* **WHAT YOU SHOULD DO**: Reproduce word for word the lines between those holding "dpi: dot per" and "pixel, 密度无关像素. Android中的虚拟像素.", inclusive, and nothing else from the data below.

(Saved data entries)
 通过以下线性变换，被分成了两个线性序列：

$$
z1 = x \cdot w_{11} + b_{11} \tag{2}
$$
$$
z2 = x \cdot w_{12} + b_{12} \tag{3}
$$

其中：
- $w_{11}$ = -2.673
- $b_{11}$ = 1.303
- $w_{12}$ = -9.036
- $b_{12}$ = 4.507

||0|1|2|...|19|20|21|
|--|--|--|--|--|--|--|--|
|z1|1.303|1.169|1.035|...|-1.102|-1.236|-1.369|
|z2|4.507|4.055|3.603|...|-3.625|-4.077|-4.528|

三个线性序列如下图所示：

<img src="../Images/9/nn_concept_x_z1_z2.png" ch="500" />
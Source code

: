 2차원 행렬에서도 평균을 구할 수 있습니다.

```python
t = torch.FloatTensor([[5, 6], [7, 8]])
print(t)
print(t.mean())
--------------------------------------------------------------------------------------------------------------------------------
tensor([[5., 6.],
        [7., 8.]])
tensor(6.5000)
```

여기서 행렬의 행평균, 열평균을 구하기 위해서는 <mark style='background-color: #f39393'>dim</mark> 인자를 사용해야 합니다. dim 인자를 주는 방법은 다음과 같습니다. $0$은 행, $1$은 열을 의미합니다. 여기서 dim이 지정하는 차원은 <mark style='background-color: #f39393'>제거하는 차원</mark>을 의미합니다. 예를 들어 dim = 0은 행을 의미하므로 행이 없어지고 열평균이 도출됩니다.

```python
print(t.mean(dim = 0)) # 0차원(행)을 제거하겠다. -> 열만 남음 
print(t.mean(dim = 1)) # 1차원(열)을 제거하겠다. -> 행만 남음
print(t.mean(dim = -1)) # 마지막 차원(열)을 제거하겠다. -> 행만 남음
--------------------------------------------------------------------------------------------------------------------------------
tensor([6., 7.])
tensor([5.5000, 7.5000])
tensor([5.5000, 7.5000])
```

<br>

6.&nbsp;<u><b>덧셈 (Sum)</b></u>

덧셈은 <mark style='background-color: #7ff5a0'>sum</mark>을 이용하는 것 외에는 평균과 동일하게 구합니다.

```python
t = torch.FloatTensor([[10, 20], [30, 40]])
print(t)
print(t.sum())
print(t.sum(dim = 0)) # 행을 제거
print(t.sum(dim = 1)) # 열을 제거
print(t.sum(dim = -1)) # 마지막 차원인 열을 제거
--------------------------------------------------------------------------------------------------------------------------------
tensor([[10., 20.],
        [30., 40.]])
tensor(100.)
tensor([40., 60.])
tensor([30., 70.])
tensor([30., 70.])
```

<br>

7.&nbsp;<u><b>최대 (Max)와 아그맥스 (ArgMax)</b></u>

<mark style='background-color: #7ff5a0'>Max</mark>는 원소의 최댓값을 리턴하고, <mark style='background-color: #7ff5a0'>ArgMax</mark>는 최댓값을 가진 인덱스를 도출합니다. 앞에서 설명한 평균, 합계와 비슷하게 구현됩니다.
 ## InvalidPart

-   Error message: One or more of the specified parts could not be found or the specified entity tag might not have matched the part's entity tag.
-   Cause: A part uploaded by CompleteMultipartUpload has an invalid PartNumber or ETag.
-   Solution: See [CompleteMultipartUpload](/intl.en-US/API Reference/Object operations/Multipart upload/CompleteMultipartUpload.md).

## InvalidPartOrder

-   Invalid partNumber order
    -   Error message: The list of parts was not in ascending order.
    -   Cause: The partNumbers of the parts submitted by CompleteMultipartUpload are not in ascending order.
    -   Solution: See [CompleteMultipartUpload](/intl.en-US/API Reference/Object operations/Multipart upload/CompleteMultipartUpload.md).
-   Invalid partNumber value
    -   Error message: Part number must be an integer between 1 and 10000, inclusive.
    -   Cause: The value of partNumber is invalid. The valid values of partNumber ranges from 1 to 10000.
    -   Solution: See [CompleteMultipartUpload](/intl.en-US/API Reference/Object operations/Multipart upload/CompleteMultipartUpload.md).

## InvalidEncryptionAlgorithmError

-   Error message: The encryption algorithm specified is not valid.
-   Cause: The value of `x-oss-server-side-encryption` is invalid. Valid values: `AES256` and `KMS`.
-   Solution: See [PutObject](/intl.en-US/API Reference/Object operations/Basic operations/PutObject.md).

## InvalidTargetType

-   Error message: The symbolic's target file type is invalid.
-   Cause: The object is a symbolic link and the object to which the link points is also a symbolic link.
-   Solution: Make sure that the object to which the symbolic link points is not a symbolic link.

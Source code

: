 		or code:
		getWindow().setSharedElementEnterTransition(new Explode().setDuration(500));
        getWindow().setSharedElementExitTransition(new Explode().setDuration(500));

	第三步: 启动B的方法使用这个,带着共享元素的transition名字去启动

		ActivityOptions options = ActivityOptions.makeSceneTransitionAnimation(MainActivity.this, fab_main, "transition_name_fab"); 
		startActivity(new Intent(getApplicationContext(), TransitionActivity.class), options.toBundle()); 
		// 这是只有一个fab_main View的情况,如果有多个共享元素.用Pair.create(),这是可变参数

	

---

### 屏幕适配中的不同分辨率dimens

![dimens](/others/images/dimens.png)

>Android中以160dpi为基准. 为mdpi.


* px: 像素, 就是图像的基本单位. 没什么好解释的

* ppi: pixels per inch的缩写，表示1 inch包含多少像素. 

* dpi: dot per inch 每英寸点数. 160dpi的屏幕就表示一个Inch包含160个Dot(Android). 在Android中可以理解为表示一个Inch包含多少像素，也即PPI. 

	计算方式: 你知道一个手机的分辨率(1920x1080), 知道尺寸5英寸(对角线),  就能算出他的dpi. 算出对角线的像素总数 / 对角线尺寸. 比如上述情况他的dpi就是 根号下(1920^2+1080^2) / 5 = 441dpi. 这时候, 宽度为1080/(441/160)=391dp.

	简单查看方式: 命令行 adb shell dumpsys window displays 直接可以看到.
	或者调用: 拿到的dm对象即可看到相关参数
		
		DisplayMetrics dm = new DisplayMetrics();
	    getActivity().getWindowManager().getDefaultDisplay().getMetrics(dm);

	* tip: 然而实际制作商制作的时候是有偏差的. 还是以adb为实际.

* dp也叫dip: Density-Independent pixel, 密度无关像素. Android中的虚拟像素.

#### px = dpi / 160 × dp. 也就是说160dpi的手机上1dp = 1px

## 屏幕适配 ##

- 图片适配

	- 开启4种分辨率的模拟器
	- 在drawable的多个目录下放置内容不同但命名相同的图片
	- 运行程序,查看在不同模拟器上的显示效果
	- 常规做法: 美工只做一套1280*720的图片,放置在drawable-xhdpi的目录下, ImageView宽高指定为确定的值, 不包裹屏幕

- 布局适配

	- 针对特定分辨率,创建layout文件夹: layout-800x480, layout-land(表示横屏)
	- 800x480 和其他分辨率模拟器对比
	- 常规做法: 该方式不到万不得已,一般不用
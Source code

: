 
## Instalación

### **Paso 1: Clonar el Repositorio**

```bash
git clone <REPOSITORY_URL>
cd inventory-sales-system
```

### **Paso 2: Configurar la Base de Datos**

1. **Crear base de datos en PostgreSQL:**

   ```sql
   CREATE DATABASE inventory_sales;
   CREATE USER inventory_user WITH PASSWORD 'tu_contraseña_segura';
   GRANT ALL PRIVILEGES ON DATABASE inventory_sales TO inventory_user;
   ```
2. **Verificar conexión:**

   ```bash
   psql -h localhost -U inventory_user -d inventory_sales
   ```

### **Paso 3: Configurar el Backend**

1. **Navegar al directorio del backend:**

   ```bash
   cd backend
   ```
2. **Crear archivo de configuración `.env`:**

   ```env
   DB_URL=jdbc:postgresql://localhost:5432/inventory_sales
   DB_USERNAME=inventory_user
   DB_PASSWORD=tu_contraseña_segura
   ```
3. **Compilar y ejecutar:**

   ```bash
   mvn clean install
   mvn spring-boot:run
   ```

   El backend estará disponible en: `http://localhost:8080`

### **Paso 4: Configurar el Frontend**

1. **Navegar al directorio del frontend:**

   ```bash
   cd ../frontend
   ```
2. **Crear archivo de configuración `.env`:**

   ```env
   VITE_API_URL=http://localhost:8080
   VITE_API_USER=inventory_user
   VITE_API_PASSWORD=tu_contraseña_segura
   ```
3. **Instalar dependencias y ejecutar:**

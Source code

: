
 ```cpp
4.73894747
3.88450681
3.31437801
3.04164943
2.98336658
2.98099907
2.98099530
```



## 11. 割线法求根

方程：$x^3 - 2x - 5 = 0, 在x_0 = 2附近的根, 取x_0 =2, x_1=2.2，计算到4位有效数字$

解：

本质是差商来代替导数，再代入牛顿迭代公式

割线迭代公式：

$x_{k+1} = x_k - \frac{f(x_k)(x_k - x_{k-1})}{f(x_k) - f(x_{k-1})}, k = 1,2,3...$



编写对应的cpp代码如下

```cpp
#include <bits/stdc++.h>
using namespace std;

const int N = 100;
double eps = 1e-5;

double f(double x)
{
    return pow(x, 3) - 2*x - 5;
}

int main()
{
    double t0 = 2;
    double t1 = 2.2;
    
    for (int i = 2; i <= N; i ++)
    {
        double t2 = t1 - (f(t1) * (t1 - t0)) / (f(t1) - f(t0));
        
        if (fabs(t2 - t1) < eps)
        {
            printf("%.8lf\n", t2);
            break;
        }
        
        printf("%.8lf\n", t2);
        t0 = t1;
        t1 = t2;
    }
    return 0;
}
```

* **ANSWER FOR THIS EXERCISE**:
* dpi: dot per inch 每英寸点数. 160dpi的屏幕就表示一个Inch包含160个Dot(Android). 在Android中可以理解为表示一个Inch包含多少像素，也即PPI. 

	计算方式: 你知道一个手机的分辨率(1920x1080), 知道尺寸5英寸(对角线),  就能算出他的dpi. 算出对角线的像素总数 / 对角线尺寸. 比如上述情况他的dpi就是 根号下(1920^2+1080^2) / 5 = 441dpi. 这时候, 宽度为1080/(441/160)=391dp.

	简单查看方式: 命令行 adb shell dumpsys window displays 直接可以看到.
	或者调用: 拿到的dm对象即可看到相关参数
		
		DisplayMetrics dm = new DisplayMetrics();
	    getActivity().getWindowManager().getDefaultDisplay().getMetrics(dm);

	* tip: 然而实际制作商制作的时候是有偏差的. 还是以adb为实际.

* dp也叫dip: Density-Independent pixel, 密度无关像素. Android中的虚拟像素.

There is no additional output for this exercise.